In the entries below, find the line with "These blocks contain agents" and print exactly every line from there up to and including the line with "GENE blocks", with no other lines.

(Stored data entries)
▽

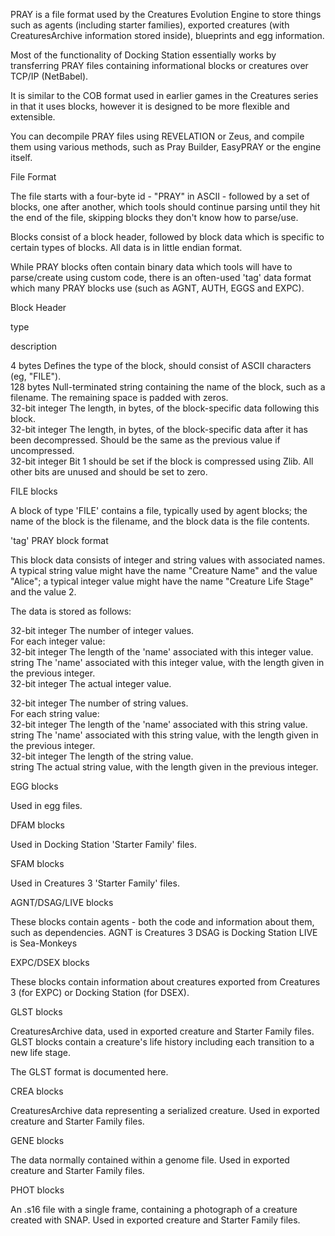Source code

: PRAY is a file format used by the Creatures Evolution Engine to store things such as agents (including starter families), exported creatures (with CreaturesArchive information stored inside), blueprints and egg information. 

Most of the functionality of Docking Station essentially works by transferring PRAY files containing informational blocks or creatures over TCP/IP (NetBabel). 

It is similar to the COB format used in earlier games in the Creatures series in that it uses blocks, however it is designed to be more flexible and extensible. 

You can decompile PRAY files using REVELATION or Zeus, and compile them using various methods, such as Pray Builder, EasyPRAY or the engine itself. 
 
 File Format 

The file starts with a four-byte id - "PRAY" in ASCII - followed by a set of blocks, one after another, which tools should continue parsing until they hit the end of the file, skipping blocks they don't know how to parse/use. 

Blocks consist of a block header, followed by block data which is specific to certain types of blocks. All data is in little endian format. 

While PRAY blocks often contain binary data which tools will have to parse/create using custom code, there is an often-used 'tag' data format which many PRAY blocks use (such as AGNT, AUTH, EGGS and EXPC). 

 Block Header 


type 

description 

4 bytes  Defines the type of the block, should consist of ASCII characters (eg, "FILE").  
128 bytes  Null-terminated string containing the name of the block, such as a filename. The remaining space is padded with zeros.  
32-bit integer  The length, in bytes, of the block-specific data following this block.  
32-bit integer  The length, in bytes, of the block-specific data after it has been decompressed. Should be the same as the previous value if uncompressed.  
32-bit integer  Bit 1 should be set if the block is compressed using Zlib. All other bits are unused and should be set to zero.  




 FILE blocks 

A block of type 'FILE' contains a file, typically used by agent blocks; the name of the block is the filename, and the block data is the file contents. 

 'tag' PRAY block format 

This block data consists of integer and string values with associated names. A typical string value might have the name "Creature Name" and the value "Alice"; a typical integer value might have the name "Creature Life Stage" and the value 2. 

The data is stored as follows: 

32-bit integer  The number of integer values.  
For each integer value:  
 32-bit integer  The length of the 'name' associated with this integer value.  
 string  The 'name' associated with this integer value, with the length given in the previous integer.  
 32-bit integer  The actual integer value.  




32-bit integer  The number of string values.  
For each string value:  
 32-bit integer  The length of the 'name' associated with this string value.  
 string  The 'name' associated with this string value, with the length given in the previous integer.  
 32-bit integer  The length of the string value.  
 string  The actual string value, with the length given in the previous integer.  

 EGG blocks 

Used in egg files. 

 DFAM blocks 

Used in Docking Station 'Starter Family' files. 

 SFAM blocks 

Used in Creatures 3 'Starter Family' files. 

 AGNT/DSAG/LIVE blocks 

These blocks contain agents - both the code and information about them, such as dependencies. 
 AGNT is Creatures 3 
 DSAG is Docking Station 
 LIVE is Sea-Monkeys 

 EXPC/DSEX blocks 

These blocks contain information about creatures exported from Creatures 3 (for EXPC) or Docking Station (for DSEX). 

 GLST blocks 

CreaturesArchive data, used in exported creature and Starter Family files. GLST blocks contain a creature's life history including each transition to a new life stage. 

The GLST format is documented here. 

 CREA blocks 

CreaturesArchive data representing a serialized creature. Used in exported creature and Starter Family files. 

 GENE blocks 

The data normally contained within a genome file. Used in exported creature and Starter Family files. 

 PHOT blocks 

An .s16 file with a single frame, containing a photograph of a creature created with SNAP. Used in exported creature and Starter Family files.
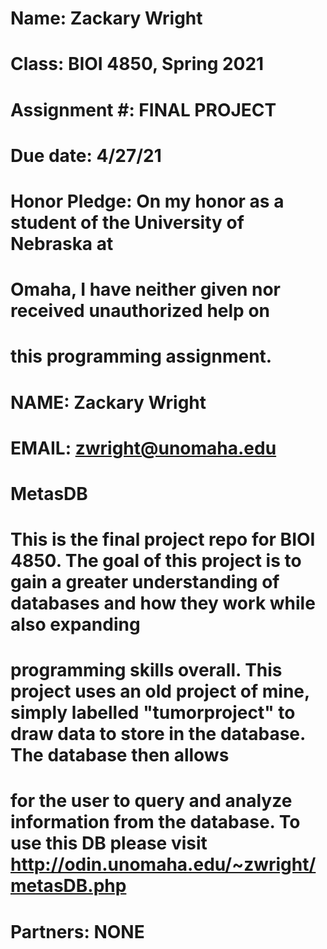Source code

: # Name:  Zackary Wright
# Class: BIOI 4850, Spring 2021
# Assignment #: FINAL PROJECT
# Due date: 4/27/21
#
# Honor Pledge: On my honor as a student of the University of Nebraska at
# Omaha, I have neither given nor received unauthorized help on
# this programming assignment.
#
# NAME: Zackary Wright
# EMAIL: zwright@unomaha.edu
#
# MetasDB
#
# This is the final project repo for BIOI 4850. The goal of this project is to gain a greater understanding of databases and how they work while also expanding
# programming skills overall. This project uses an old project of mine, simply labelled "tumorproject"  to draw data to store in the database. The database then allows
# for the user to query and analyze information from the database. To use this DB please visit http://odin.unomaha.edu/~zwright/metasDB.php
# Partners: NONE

△
▽

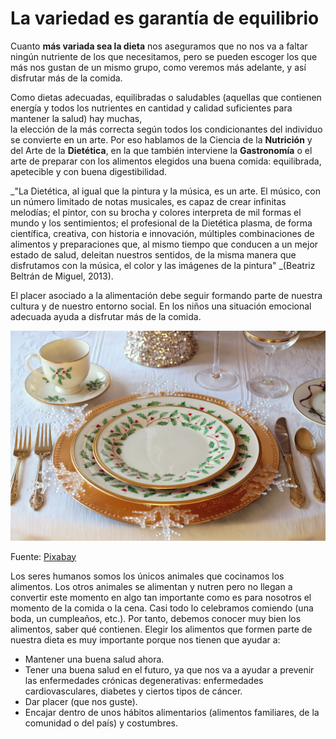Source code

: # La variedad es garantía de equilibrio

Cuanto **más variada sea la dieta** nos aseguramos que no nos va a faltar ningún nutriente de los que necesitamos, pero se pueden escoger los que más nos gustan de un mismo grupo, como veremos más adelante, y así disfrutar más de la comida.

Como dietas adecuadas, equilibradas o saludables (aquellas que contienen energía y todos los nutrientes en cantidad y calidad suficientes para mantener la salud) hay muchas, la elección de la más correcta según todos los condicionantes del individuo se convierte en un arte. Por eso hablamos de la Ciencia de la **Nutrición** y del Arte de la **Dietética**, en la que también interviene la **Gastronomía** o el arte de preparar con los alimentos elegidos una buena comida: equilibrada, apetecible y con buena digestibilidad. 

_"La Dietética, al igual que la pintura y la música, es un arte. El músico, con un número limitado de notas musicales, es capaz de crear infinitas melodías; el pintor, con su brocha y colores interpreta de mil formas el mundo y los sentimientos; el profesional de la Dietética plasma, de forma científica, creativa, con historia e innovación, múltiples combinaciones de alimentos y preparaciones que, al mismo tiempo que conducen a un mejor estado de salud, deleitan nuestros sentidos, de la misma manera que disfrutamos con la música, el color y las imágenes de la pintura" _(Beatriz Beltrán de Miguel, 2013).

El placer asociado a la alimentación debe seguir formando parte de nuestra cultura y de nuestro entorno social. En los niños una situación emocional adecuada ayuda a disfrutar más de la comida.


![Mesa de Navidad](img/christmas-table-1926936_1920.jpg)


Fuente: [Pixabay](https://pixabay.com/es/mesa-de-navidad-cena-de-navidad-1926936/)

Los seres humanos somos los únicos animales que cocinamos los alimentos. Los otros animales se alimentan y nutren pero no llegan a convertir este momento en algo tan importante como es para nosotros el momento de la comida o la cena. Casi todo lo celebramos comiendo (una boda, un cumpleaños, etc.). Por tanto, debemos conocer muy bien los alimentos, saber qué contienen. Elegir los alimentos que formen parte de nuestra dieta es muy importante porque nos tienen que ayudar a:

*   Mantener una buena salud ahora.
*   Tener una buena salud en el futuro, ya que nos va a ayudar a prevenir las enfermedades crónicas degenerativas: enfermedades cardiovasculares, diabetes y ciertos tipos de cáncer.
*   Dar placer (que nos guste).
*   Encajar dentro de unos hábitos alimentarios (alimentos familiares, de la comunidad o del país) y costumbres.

△
▽

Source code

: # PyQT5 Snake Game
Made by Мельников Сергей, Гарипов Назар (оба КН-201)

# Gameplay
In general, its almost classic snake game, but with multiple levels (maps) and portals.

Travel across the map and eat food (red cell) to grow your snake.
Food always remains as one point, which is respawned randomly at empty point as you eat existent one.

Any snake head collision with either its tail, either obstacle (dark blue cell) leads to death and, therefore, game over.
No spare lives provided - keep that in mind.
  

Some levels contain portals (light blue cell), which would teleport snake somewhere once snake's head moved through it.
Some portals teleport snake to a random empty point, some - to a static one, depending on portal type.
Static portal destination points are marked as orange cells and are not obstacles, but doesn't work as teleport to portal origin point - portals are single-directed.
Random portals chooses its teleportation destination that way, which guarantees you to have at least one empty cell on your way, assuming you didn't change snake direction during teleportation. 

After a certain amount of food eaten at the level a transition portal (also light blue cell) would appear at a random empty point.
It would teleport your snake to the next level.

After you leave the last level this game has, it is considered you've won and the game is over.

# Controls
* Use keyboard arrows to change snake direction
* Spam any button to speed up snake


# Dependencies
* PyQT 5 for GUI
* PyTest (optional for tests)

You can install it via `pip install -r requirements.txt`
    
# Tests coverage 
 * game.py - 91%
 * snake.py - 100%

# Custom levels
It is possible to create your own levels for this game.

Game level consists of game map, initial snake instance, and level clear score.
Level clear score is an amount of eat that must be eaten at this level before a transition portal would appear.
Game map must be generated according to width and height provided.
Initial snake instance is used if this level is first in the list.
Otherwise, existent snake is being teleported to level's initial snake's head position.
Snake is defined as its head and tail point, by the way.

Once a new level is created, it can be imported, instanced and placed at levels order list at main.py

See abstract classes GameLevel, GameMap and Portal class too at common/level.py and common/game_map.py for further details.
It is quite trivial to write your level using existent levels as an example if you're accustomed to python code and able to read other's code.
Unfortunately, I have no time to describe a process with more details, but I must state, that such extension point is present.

△

• [WORKED SOLUTION]
These blocks contain agents - both the code and information about them, such as dependencies. 
 AGNT is Creatures 3 
 DSAG is Docking Station 
 LIVE is Sea-Monkeys 

 EXPC/DSEX blocks 

These blocks contain information about creatures exported from Creatures 3 (for EXPC) or Docking Station (for DSEX). 

 GLST blocks 

CreaturesArchive data, used in exported creature and Starter Family files. GLST blocks contain a creature's life history including each transition to a new life stage. 

The GLST format is documented here. 

 CREA blocks 

CreaturesArchive data representing a serialized creature. Used in exported creature and Starter Family files. 

 GENE blocks 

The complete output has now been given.